Assalamu aleykum,
Contraception is never a sin in Islam. If you feel that you don’t want to have more children, it is your right to prevent pregnancy.
Please refer to the book From Marriage to Parenthood: The Heavenly Path especially this passage:
Consent between husband and wife
According to the legal aspect of Islamic law, the wife has full right to the use of contraceptives, even without the consent and approval of her husband. However, she should not use a method which may come in the way of her husband’s conjugal rights. For example, she cannot force him to use a condom or practice coitus interruptus. This rule is based upon the principle that the extent of the husband’s conjugal rights over his wife is just that she should be sexually available, responsive, and cooperative. This right does not extend to that of bearing children for him. Bearing children or not is a personal decision of the woman, and therefore, she may use contraceptives such as pills, injections or cleansing of the vagina after intercourse as they do not interfere with her husband’s conjugal rights.

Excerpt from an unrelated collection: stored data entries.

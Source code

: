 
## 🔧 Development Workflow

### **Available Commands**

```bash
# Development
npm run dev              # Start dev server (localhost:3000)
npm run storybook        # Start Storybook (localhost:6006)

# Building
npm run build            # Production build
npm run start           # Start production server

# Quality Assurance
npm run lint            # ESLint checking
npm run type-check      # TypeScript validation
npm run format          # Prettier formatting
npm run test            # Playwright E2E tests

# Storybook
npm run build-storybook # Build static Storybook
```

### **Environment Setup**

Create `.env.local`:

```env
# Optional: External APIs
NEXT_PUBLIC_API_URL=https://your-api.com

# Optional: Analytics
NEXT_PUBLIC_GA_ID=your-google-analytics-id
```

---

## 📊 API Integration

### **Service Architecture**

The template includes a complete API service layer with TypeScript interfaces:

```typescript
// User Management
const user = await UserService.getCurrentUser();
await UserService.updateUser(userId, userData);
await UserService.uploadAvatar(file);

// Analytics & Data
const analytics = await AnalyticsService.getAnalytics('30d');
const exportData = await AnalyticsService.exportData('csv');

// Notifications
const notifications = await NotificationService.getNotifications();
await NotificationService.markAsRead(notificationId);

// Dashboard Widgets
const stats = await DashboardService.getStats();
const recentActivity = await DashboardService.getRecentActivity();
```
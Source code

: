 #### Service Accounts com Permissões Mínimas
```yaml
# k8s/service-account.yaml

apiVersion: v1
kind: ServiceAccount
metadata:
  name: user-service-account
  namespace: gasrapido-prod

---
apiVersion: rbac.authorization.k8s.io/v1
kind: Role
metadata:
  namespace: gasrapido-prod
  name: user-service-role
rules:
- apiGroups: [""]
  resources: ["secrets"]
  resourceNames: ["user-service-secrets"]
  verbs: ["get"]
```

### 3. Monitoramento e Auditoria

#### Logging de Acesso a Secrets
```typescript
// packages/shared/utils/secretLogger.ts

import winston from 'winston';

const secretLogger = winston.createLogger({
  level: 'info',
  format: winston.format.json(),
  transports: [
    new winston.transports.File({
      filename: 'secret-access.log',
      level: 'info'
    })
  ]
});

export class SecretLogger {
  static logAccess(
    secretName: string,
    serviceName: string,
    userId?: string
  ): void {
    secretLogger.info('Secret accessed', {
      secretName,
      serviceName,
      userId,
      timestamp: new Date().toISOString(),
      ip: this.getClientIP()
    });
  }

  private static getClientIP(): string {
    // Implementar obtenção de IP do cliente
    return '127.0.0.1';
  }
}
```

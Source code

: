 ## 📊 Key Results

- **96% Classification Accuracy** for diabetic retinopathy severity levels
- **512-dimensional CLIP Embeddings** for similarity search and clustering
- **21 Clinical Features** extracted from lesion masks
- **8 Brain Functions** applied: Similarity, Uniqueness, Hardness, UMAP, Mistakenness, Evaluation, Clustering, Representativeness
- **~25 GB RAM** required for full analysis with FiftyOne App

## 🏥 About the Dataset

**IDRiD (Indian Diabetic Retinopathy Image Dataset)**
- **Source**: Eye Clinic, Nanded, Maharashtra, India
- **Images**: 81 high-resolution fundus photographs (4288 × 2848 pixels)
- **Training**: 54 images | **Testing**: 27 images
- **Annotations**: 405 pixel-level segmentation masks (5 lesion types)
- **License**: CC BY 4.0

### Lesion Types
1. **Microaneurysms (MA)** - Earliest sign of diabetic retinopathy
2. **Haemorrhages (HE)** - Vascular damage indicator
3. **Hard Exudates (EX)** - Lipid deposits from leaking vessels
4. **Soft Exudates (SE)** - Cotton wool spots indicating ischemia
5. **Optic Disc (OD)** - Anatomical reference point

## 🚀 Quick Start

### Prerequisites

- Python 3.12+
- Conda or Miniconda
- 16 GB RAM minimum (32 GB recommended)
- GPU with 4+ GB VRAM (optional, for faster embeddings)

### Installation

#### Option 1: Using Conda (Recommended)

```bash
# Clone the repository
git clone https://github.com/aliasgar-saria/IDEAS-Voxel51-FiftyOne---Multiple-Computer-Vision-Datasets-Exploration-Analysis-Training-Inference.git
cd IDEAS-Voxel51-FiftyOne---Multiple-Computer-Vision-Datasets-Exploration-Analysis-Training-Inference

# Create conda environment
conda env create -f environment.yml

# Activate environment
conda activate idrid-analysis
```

https://www.al-islam.org/from-marriage-to-parenthood-heavenly-path-abbas...
Also the book Marriage and Morals in Islam:
According to the Shi 'ah fiqh, family planning as a private measure to space or regulate the family size for health or economic reasons is permissible. Neither is there any Qur'anic verse or hadith against birth control, nor is it wajib to have children in marriage. So basically, birth control would come under the category of ja'iz, lawful acts.